È di questo modo che racconta Luis Sepùlveda in Patagonia Express, libro di viaggio di un autore da milioni di copie. Appunti dal sud del mondo, dal Sud di quella strana costruzione geografica che il Cile, stretto e lungo, come il collo di un fenicottero. Cile che è poi è il Paese dove Sepulveda è nato e cresciuto e da cui se ne è dovuto andare durante gli anni della Dittatura di Pinochet. Un Paese dove a un certo gli dicono che può ritornare e che allora Sepulveda lo attraversa con un taccuino in tasca e la voglia di stare a sentire la sue gente, odorare la sua terra per poi fare quel che meglio sa fare nella vita: raccontare. Raccoglie così una galleria di personaggi e storie umane che si dipana in dodici tappe, tanti quanti sono i racconti di Patagonia Express (Guanda, pag. 127, 10 €). Che poi, dire solo Patagonia è riduttivo, visto che nel libro si parla anche di Ande e Amazzonia, come se non bastasse la grandezza sterminata dei paesaggi patagonici.
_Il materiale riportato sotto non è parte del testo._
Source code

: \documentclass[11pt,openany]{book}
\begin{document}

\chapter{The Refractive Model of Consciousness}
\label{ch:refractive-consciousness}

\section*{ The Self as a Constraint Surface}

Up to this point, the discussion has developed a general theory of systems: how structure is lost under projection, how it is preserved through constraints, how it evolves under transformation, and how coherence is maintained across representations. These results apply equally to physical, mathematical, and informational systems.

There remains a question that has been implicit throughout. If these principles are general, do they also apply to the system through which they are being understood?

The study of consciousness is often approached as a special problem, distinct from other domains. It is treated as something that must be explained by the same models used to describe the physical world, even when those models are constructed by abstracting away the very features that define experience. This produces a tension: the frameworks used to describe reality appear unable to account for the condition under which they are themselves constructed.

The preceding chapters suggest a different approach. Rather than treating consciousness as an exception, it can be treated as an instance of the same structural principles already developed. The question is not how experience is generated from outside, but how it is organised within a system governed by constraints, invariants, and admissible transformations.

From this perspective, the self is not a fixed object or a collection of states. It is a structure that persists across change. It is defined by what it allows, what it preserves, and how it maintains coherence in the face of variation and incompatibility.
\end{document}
Ma forse son quelli che si fissano di più nella mente, perché la Patagonia fa parte di quei posti entrati a far parte dell’immaginario del viaggio, come certi deserti o certe città.
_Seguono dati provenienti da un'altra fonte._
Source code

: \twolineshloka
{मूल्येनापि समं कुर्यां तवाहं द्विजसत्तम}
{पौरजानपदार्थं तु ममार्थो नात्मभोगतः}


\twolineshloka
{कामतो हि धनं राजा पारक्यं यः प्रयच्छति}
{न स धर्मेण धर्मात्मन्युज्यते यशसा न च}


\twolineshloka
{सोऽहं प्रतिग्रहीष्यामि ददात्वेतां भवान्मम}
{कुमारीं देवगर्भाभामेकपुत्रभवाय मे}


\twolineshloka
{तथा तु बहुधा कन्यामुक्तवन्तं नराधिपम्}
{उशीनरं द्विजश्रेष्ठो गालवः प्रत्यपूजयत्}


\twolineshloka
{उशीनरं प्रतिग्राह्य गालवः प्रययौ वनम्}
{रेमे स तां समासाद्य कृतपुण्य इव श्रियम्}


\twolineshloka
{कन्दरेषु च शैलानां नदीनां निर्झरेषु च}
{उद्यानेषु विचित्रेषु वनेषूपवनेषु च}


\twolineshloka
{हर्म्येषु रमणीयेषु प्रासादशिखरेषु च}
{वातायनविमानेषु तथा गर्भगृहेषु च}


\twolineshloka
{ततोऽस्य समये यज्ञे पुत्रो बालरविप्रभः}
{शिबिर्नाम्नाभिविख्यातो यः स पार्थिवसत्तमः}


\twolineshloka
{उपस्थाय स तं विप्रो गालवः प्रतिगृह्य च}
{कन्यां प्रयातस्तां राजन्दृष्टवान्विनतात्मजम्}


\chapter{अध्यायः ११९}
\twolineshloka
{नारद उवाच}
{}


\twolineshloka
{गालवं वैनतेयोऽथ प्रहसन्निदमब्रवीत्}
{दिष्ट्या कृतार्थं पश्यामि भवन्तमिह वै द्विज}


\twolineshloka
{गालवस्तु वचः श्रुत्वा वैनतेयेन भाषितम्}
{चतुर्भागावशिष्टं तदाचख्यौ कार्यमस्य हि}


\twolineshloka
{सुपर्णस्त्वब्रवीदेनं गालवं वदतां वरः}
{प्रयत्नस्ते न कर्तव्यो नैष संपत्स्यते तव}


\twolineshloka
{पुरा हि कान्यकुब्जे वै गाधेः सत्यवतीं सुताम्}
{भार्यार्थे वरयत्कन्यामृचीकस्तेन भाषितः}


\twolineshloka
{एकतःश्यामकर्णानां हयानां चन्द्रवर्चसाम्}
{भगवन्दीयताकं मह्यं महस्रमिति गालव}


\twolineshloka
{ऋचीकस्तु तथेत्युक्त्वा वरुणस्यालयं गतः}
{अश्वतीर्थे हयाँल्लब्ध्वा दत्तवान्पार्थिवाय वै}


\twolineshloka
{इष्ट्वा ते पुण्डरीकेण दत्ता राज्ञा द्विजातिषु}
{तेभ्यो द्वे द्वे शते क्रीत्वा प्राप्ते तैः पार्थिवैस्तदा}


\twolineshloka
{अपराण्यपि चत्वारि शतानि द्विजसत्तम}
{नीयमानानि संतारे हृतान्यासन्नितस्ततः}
In Patagonia Sepulveda incontra gente come Carlos E Basta, uno che nella vita voleva solo volare, come Saint-Exupéry o il Barone Rosso. Uno che nel sud del Cile ci finì quando lo buttarono fuori dall’Accademia perché sospettato di esser socialista e ci rimase perché si inventò una professione adatta a quelle immensità: rifornire di frutta e verdura le estancias che occupano gli immensi spazi della Patagonia. Estancias di allevatori di pecore, spesso immigrati inglesi, gallesi o tedeschi, luoghi isolati che Carlos E Basta visitava volando a bordo di un piccolo Piper o un elicottero Sikolrsky. Passato il tempo del “mercato volante”, si mise a consegnare la posta tra la Patagonia e la Terra del Fuoco, perché qualcuno doveva pur farlo. E una volta gli capitò addirittura di portare un cadavere, il corpo di uno importate, don Nicanor Estrada, il cui corpo era atteso in una città che si chiama Comodoro Rivadavia per la veglio funebre.
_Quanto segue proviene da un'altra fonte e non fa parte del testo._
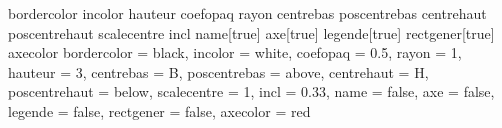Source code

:  {bordercolor}{}
 {incolor}{}
 {hauteur}{}
 {coefopaq}{}
 {rayon}{}
 {centrebas}{}
 {poscentrebas}{}
 {centrehaut}{}
 {poscentrehaut}{}
 {scalecentre}{}
 {incl}{}
 {name}[true]{}
 {axe}[true]{}
 {legende}[true]{}
 {rectgener}[true]{}
 {axecolor}{}
 {bordercolor = black,
 							 incolor = white,
 							 coefopaq = 0.5,
 							 rayon = 1,
 							 hauteur = 3,
 							 centrebas = B,
 							 poscentrebas = above,
 							 centrehaut = H,
 							 poscentrehaut = below,
 							 scalecentre = 1,
 							 incl = 0.33,
 							 name = false,
 							 axe = false,
 							 legende = false,
							 rectgener = false,
 							 axecolor = red}{}

\newcommand*{\cylindre}[1][]{\pasCylindre[#1]}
Sono storie così che hanno contribuito a costruire il mito della Patagonia, terra ultima dove l’orizzonte è largo e l’aria leggera, popolata di nuvole basse e sfilacciate si perdono ancor più a Sud. Avventure che forse non si potranno più rivivere, storie che in un viaggio di tre settimane non si riusciranno certo a vivere e forse neanche ad annusare. Ma alla fine, forse, è proprio per questo che ci si appassiona ai libri di viaggio: perché sono come quei libri d’avventura che si leggevano da bambini, pieni di storie che si vorrebbe vivere, ma che già è una soddisfazione leggere. E tutte queste storie Sepulveda, che se ne è andato a 70 anni in un ospedale di Gijon vittima del Coronovirus, le sapeva scrivere davvero bene.